Some replies to your comments
Hi all - I am Ben Birt, the developer of PeerBook. I'm amazed this story made it onto The Reg! I'd just like to reply to a few of the above comments:
Firstly, I do love the IT crowd - especially the FriendFace episode!
Stevie: Of course the assumption that malicious users exist is built into the design of PeerBook. Every piece of data is encrypted with keys that can be changed at will. So while a user does not really have any control over where exactly on the p2p network their data is placed, it doesn't matter - if you don't have access to the data, even if your computer is being used as the temporary store for that data, you can never read the data. I'd also like to point out that at no point have I asked for any donations whatsoever.

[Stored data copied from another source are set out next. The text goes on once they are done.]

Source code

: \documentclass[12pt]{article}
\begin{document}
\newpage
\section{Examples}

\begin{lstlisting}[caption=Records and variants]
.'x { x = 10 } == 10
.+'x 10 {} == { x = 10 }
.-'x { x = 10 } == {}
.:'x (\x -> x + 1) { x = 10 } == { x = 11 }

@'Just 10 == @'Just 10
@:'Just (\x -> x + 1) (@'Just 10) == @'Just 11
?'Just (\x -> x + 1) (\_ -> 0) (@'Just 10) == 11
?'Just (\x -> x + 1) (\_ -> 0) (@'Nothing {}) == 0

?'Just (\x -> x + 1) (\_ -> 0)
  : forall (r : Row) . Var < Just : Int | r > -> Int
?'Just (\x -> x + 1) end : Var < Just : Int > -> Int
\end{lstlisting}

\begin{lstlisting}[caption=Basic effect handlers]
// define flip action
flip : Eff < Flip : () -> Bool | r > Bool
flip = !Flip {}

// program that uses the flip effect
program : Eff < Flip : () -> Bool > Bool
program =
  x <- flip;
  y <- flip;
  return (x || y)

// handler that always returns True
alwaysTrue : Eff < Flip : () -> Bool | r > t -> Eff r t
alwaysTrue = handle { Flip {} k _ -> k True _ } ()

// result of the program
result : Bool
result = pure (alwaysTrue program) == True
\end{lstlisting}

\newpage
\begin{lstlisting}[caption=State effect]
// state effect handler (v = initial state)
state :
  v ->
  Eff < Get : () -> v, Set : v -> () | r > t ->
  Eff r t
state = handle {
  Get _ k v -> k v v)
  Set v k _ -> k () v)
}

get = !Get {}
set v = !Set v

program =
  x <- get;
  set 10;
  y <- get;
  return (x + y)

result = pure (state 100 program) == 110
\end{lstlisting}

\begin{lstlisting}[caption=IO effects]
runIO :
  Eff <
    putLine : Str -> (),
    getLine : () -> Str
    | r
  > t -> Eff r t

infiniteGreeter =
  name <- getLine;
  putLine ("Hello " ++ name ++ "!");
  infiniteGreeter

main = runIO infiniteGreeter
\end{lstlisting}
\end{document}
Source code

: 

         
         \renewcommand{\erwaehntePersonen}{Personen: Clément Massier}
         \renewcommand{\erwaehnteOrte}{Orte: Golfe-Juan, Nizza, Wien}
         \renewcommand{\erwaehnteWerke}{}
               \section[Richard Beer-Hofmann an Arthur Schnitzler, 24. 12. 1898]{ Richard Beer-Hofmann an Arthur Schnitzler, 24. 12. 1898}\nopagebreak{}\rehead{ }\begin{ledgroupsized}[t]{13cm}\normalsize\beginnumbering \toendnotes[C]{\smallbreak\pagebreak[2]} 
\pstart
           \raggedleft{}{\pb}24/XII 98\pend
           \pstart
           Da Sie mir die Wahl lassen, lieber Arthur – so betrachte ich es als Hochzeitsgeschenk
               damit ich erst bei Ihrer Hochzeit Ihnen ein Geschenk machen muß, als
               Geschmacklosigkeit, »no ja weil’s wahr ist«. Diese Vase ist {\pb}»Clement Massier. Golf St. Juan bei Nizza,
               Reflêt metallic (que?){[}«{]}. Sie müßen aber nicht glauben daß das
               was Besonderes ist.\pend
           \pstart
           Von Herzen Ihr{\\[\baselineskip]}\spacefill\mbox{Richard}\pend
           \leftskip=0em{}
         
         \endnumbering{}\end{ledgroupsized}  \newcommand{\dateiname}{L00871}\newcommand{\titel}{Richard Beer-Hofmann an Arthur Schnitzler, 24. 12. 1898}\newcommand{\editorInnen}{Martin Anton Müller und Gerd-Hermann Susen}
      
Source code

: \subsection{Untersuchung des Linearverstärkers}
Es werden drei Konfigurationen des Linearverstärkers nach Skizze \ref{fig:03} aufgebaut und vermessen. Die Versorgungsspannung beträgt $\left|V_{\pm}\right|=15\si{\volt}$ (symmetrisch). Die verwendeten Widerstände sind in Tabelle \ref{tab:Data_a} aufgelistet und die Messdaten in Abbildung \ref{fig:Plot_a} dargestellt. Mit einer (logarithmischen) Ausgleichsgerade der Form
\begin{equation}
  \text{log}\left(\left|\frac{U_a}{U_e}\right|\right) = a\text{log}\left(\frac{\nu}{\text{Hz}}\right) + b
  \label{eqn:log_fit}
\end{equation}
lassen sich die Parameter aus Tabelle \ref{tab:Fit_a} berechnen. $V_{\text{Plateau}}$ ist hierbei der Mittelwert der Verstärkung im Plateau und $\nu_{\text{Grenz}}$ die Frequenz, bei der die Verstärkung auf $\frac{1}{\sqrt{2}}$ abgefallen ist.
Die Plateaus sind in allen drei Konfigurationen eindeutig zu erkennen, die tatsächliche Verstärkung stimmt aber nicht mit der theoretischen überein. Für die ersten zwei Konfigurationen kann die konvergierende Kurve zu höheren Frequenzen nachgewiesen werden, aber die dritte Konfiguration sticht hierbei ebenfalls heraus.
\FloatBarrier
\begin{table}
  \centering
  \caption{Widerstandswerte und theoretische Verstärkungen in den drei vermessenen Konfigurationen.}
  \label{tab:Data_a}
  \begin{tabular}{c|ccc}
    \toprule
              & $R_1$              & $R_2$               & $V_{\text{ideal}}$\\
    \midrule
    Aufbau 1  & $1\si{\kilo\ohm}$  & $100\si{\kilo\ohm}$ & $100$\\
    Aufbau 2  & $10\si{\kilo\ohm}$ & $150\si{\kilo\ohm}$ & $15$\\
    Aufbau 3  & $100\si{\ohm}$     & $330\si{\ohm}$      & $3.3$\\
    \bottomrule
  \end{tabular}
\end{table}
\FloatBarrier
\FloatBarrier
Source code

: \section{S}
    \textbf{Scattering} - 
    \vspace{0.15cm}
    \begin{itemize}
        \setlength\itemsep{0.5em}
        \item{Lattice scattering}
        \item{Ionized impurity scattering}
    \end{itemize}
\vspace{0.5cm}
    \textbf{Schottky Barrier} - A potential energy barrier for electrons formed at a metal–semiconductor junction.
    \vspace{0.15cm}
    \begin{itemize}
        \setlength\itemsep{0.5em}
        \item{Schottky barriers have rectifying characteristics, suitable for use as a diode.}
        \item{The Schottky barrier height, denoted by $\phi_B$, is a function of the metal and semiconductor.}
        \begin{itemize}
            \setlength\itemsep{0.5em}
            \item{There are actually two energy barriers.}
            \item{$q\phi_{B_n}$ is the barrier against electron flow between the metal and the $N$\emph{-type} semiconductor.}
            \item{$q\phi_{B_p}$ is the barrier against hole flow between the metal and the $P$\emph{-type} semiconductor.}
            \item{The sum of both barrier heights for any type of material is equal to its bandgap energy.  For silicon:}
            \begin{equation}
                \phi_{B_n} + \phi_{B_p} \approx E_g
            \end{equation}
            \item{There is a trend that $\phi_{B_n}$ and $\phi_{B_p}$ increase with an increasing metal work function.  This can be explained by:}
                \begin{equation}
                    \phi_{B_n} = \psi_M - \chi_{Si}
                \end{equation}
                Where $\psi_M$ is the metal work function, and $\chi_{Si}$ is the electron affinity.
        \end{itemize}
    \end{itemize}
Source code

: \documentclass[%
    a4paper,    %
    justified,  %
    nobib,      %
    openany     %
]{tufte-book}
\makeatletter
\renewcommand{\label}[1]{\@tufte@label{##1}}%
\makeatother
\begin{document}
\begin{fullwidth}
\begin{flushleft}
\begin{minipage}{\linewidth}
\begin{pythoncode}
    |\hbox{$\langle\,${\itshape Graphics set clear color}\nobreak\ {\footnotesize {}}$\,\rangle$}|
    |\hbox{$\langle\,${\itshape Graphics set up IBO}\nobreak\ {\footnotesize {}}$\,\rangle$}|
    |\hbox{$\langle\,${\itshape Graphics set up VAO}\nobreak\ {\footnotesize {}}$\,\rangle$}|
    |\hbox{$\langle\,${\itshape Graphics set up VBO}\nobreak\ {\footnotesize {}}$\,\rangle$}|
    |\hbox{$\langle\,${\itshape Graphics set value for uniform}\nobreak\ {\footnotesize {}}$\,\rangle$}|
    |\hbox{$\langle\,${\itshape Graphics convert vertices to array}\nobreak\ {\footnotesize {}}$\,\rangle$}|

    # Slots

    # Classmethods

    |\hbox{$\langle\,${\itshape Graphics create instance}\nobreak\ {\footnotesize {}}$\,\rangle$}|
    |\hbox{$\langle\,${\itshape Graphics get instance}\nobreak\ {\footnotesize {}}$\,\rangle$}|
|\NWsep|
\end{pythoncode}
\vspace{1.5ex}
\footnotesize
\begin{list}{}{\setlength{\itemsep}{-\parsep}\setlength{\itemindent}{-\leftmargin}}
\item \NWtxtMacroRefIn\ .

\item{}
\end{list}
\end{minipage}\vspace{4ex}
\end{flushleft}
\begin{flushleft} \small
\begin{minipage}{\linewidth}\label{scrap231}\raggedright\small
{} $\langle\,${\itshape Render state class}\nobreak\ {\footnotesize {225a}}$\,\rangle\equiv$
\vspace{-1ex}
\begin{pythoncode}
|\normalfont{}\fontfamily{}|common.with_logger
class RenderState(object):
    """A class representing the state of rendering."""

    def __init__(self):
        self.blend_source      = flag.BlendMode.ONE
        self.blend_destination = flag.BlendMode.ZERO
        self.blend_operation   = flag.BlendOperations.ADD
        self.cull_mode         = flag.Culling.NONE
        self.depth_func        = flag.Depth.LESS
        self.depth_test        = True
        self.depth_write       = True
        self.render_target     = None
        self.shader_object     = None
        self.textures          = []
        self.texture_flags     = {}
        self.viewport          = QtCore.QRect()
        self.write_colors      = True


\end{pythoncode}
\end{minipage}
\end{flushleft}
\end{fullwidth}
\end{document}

notmenotmenotme: Yes, I have been following the Diaspora story. The key difference between our two projects that I can discern is that Diaspora requires you to host your own data 24/7 - meaning that you must either keep your server on permanently or pay for some hosting somewhere. This certainly makes the whole problem of remote data storage + complex access control policies go away, but I do not believe it is a good enough solution to replace existing social networks which. I have actually emailed the Diaspora team, but they did not reply.
serviceWithASmile: Thank you for your post, you are quite correct - the software runs almost exactly as you say, but uses a more lightweight web server than Tomcat (because I didn't want potential users to have to do anything complex upon installation).